» What is being asked
Below are lines of records; copy exactly those from the one containing "gnuradio-companion" through the one containing "## Learning goals", leaving the pictures behind.

» Collected data entries
BEGIN

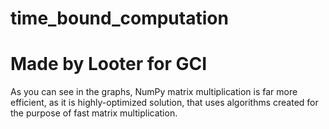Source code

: # time_bound_computation
# Made by Looter for GCI
As you can see in the graphs, NumPy matrix multiplication is far more efficient, as it is highly-optimized solution, that uses
algorithms created for the purpose of fast matrix multiplication.
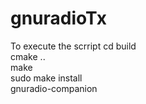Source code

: # gnuradioTx

To execute the scrript
cd build <br />
cmake ..  <br />
make  <br />
sudo make install  <br />
gnuradio-companion

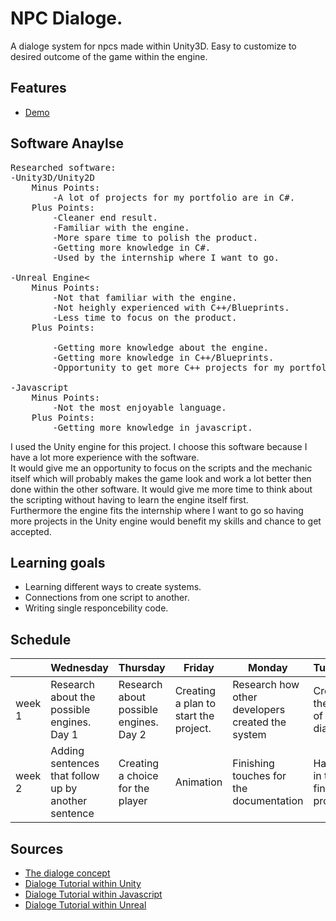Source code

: # NPC Dialoge.
A dialoge system for npcs made within Unity3D. Easy to customize to desired outcome of the game within the engine.

## Features
- [Demo](lucashilgevoord.com/demo/NPCDialoge)

## Software Anaylse 
<pre>
Researched software:
-Unity3D/Unity2D
	Minus Points:
		-A lot of projects for my portfolio are in C#.
	Plus Points:
		-Cleaner end result.
		-Familiar with the engine.
		-More spare time to polish the product.
		-Getting more knowledge in C#.
		-Used by the internship where I want to go.

-Unreal Engine<
	Minus Points:
		-Not that familiar with the engine.
		-Not heighly experienced with C++/Blueprints.
		-Less time to focus on the product.
	Plus Points:<br>
		-Getting more knowledge about the engine.
		-Getting more knowledge in C++/Blueprints.
		-Opportunity to get more C++ projects for my portfolio.

-Javascript
	Minus Points:
		-Not the most enjoyable language.
	Plus Points:
		-Getting more knowledge in javascript.
</pre>

I used the Unity engine for this project. I choose this software because I have a lot more experience with the software.<br>
It would give me an opportunity to focus on the scripts and the mechanic itself which will probably makes the game look and work a lot better then done within the other software. It would give me more time to think about the scripting without having to learn the engine itself first.<br>
Furthermore the engine fits the internship where I want to go so having more projects in the Unity engine would benefit my skills and chance to get accepted.


## Learning goals 
- Learning different ways to create systems.
- Connections from one script to another.
- Writing single responcebility code.

## Schedule 
| | Wednesday | Thursday | Friday | Monday | Tuesday |
| --- | --- | --- | --- | --- | --- |
|week 1 | Research about the possible engines. Day 1 | Research about possible engines. Day 2 | Creating a plan to start the project. | Research how other developers created the system | Creating the start of the dialoge |
|week 2 | Adding sentences that follow up by another sentence | Creating a choice for the player | Animation | Finishing touches for the documentation | Handing in the finished product |

## Sources
- [The dialoge concept](https://www.youtube.com/watch?v=C1SfZ2Fp_BQ)
- [Dialoge Tutorial within Unity](https://www.youtube.com/watch?v=_nRzoTzeyxU&t=1s)
- [Dialoge Tutorial within Javascript](https://www.youtube.com/watch?v=OjldfRR0pZs)
- [Dialoge Tutorial within Unreal](https://www.youtube.com/watch?v=vho7w6rUU7A)
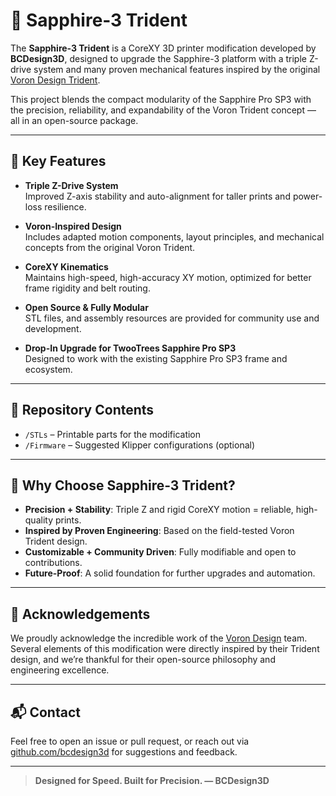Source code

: # 💎 Sapphire‑3 Trident

The **Sapphire‑3 Trident** is a CoreXY 3D printer modification developed by **BCDesign3D**, designed to upgrade the Sapphire-3 platform with a triple Z-drive system and many proven mechanical features inspired by the original [Voron Design Trident](https://vorondesign.com/).

This project blends the compact modularity of the Sapphire Pro SP3 with the precision, reliability, and expandability of the Voron Trident concept — all in an open-source package.

---

## 🔧 Key Features

- **Triple Z-Drive System**  
  Improved Z-axis stability and auto-alignment for taller prints and power-loss resilience.

- **Voron-Inspired Design**  
  Includes adapted motion components, layout principles, and mechanical concepts from the original Voron Trident.

- **CoreXY Kinematics**  
  Maintains high-speed, high-accuracy XY motion, optimized for better frame rigidity and belt routing.

- **Open Source & Fully Modular**  
  STL files, and assembly resources are provided for community use and development.

- **Drop-In Upgrade for TwooTrees Sapphire Pro SP3**  
  Designed to work with the existing Sapphire Pro SP3 frame and ecosystem.

---

## 📂 Repository Contents
  
- `/STLs` – Printable parts for the modification   
- `/Firmware` – Suggested Klipper configurations (optional)

---

## 🚀 Why Choose Sapphire‑3 Trident?

- **Precision + Stability**: Triple Z and rigid CoreXY motion = reliable, high-quality prints.  
- **Inspired by Proven Engineering**: Based on the field-tested Voron Trident design.  
- **Customizable + Community Driven**: Fully modifiable and open to contributions.  
- **Future-Proof**: A solid foundation for further upgrades and automation.

---

## 📢 Acknowledgements

We proudly acknowledge the incredible work of the [Voron Design](https://vorondesign.com/) team. Several elements of this modification were directly inspired by their Trident design, and we’re thankful for their open-source philosophy and engineering excellence.

---

## 📬 Contact

Feel free to open an issue or pull request, or reach out via [github.com/bcdesign3d](https://github.com/bcdesign3d) for suggestions and feedback.

---

> **Designed for Speed. Built for Precision. — BCDesign3D**
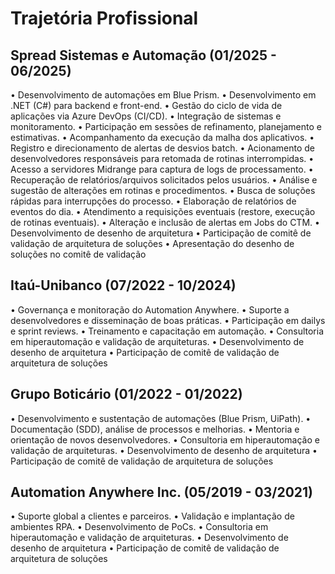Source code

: # Trajetória Profissional

## Spread Sistemas e Automação (01/2025 - 06/2025)
•	Desenvolvimento de automações em Blue Prism.
•	Desenvolvimento em .NET (C#) para backend e front-end.
•	Gestão do ciclo de vida de aplicações via Azure DevOps (CI/CD).
•	Integração de sistemas e monitoramento.
•	Participação em sessões de refinamento, planejamento e estimativas.
•	Acompanhamento da execução da malha dos aplicativos.
•	Registro e direcionamento de alertas de desvios batch.
•	Acionamento de desenvolvedores responsáveis para retomada de rotinas interrompidas.
•	Acesso a servidores Midrange para captura de logs de processamento.
•	Recuperação de relatórios/arquivos solicitados pelos usuários.
•	Análise e sugestão de alterações em rotinas e procedimentos.
•	Busca de soluções rápidas para interrupções do processo.
•	Elaboração de relatórios de eventos do dia.
•	Atendimento a requisições eventuais (restore, execução de rotinas eventuais).
•	Alteração e inclusão de alertas em Jobs do CTM.
•	Desenvolvimento de desenho de arquitetura
•	Participação de comitê de validação de arquitetura de soluções
•	Apresentação do desenho de soluções no comitê de validação


## Itaú-Unibanco (07/2022 - 10/2024)
•	Governança e monitoração do Automation Anywhere.
•	Suporte a desenvolvedores e disseminação de boas práticas.
•	Participação em dailys e sprint reviews.
•	Treinamento e capacitação em automação.
•	Consultoria em hiperautomação e validação de arquiteturas.
•	Desenvolvimento de desenho de arquitetura
•	Participação de comitê de validação de arquitetura de soluções


## Grupo Boticário (01/2022 - 01/2022)
•	Desenvolvimento e sustentação de automações (Blue Prism, UiPath).
•	Documentação (SDD), análise de processos e melhorias.
•	Mentoria e orientação de novos desenvolvedores.
•	Consultoria em hiperautomação e validação de arquiteturas.
•	Desenvolvimento de desenho de arquitetura
•	Participação de comitê de validação de arquitetura de soluções


## Automation Anywhere Inc. (05/2019 - 03/2021)
•	Suporte global a clientes e parceiros.
•	Validação e implantação de ambientes RPA.
•	Desenvolvimento de PoCs.
•	Consultoria em hiperautomação e validação de arquiteturas.
•	Desenvolvimento de desenho de arquitetura
•	Participação de comitê de validação de arquitetura de soluções
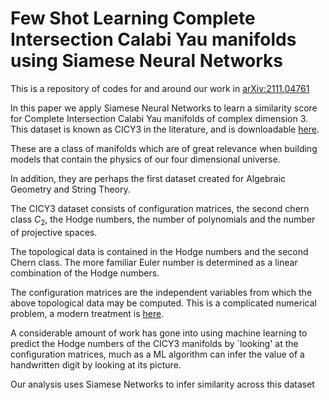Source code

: # Few Shot Learning Complete Intersection Calabi Yau manifolds using Siamese Neural Networks

This is a repository of codes for and around our work in [arXiv:2111.04761](https://arxiv.org/abs/2111.04761)

In this paper we apply Siamese Neural Networks to learn a similarity score for Complete Intersection Calabi Yau manifolds of complex
dimension 3. This dataset is known as CICY3 in the literature, and is downloadable [here](http://www-thphys.physics.ox.ac.uk/projects/CalabiYau/cicylist/).

These are a class of manifolds which are of great relevance when building models that contain the physics of our four dimensional universe.

In addition, they are perhaps the first dataset created for Algebraic Geometry and String Theory.

The CICY3 dataset consists of configuration matrices, the second chern class $C_2$, 
the Hodge numbers, the number of polynomials and the number of projective spaces. 

The topological data is contained in the Hodge numbers and the second Chern class.
The more familiar Euler number is determined as a linear combination of the Hodge
numbers. 

The configuration matrices are the independent variables from which the above topological 
data may be computed. This is a complicated numerical problem, a modern treatment is 
[here](https://arxiv.org/abs/0805.2875).

A considerable amount of work has gone into using machine learning to predict the Hodge 
numbers of the CICY3 manifolds by `looking' at the configuration matrices, much as a
ML algorithm can infer the value of a handwritten digit by looking at its picture.

Our analysis uses Siamese Networks to infer similarity across this dataset
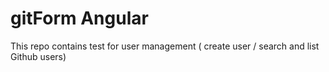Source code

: # gitForm Angular
This repo contains test for user management ( create user / search and list Github users)



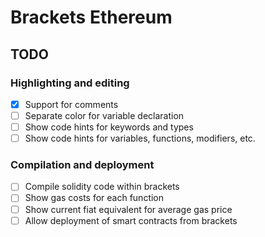 # Brackets Ethereum

## TODO

### Highlighting and editing
- [x] Support for comments
- [ ] Separate color for variable declaration
- [ ] Show code hints for keywords and types
- [ ] Show code hints for variables, functions, modifiers, etc.

### Compilation and deployment
- [ ] Compile solidity code within brackets
- [ ] Show gas costs for each function
- [ ] Show current fiat equivalent for average gas price
- [ ] Allow deployment of smart contracts from brackets
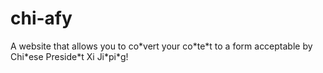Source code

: # chi-afy

A website that allows you to co\*vert your co\*te\*t to a form acceptable by Chi\*ese Preside\*t Xi Ji\*pi\*g!
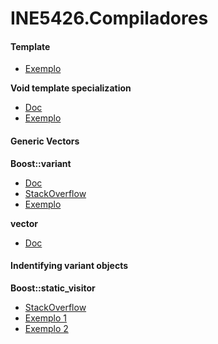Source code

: # INE5426.Compiladores

#### Template <typename T>
* [Exemplo](cpp.sh/9tca4)

**Void template specialization**
* [Doc](http://www.cplusplus.com/doc/tutorial/templates/)
* [Exemplo](cpp.sh/7e4k)

#### Generic Vectors
**Boost::variant**
* [Doc](http://theboostcpplibraries.com/boost.variant)
* [StackOverflow](http://stackoverflow.com/questions/696399/how-to-put-different-template-types-into-one-vector)
* [Exemplo](cpp.sh/6x2v)

**vector<T>**
* [Doc](http://www.cplusplus.com/reference/vector/vector/vector/)

#### Indentifying variant objects
**Boost::static_visitor<T>**
* [StackOverflow](http://stackoverflow.com/questions/13265156/boost-why-is-apply-visitor-not-working-in-this-code)
* [Exemplo 1](cpp.sh/9obd)
* [Exemplo 2](cpp.sh/2w75)
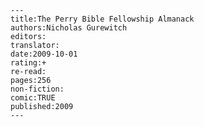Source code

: 
    ---
    title:The Perry Bible Fellowship Almanack
    authors:Nicholas Gurewitch
    editors:
    translator:
    date:2009-10-01
    rating:+
    re-read:
    pages:256
    non-fiction:
    comic:TRUE
    published:2009
    ---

END

» Task answer
gnuradio-companion

Source code

: # NPC Dialoge.
A dialoge system for npcs made within Unity3D. Easy to customize to desired outcome of the game within the engine.

## Features
- [Demo](lucashilgevoord.com/demo/NPCDialoge)

## Software Anaylse 
<pre>
Researched software:
-Unity3D/Unity2D
	Minus Points:
		-A lot of projects for my portfolio are in C#.
	Plus Points:
		-Cleaner end result.
		-Familiar with the engine.
		-More spare time to polish the product.
		-Getting more knowledge in C#.
		-Used by the internship where I want to go.

-Unreal Engine<
	Minus Points:
		-Not that familiar with the engine.
		-Not heighly experienced with C++/Blueprints.
		-Less time to focus on the product.
	Plus Points:<br>
		-Getting more knowledge about the engine.
		-Getting more knowledge in C++/Blueprints.
		-Opportunity to get more C++ projects for my portfolio.

-Javascript
	Minus Points:
		-Not the most enjoyable language.
	Plus Points:
		-Getting more knowledge in javascript.
</pre>

I used the Unity engine for this project. I choose this software because I have a lot more experience with the software.<br>
It would give me an opportunity to focus on the scripts and the mechanic itself which will probably makes the game look and work a lot better then done within the other software. It would give me more time to think about the scripting without having to learn the engine itself first.<br>
Furthermore the engine fits the internship where I want to go so having more projects in the Unity engine would benefit my skills and chance to get accepted.


## Learning goals 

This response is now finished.